(Saved data entries)
════

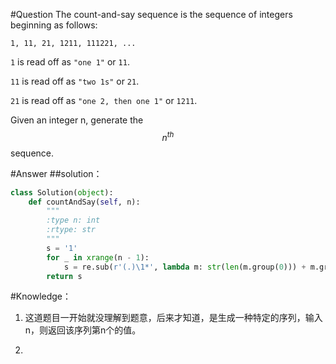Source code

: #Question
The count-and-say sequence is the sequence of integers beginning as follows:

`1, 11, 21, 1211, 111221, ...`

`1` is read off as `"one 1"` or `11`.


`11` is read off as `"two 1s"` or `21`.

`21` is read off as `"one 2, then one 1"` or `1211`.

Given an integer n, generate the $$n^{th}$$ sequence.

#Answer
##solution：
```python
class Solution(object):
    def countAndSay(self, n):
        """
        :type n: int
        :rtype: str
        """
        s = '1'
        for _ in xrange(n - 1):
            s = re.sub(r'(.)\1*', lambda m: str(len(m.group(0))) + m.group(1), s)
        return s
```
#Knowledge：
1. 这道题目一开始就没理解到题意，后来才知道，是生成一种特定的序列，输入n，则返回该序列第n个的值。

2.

════

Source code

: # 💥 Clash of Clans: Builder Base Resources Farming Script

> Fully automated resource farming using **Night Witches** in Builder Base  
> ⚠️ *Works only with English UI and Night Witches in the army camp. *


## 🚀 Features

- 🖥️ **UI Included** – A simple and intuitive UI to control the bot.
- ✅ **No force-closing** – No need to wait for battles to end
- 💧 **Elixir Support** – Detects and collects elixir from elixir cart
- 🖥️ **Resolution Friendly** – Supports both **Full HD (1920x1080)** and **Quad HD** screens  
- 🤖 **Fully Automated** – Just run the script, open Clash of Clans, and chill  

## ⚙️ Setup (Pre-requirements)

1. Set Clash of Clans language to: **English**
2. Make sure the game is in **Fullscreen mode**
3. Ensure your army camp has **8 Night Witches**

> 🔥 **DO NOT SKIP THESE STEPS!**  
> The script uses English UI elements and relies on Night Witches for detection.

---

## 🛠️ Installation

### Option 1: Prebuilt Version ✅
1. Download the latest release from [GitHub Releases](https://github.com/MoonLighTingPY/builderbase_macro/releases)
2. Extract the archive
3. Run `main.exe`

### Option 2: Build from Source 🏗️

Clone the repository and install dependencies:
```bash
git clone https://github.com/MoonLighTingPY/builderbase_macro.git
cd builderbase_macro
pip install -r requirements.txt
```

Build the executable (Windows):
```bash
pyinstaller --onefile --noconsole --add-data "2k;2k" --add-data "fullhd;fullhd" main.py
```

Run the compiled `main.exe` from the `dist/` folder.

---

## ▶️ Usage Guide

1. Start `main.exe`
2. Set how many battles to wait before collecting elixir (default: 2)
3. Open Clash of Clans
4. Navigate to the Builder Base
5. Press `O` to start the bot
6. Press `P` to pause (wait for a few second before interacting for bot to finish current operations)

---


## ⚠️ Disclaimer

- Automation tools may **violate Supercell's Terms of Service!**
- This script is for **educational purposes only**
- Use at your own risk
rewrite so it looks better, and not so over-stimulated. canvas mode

════

> [YOUR OBJECTIVE]:
Every line above that holds the word "Clash" should be copied out.

> [YOUR RESPONSE]:
: # 💥 Clash of Clans: Builder Base Resources Farming Script
- 🤖 **Fully Automated** – Just run the script, open Clash of Clans, and chill  
1. Set Clash of Clans language to: **English**
3. Open Clash of Clans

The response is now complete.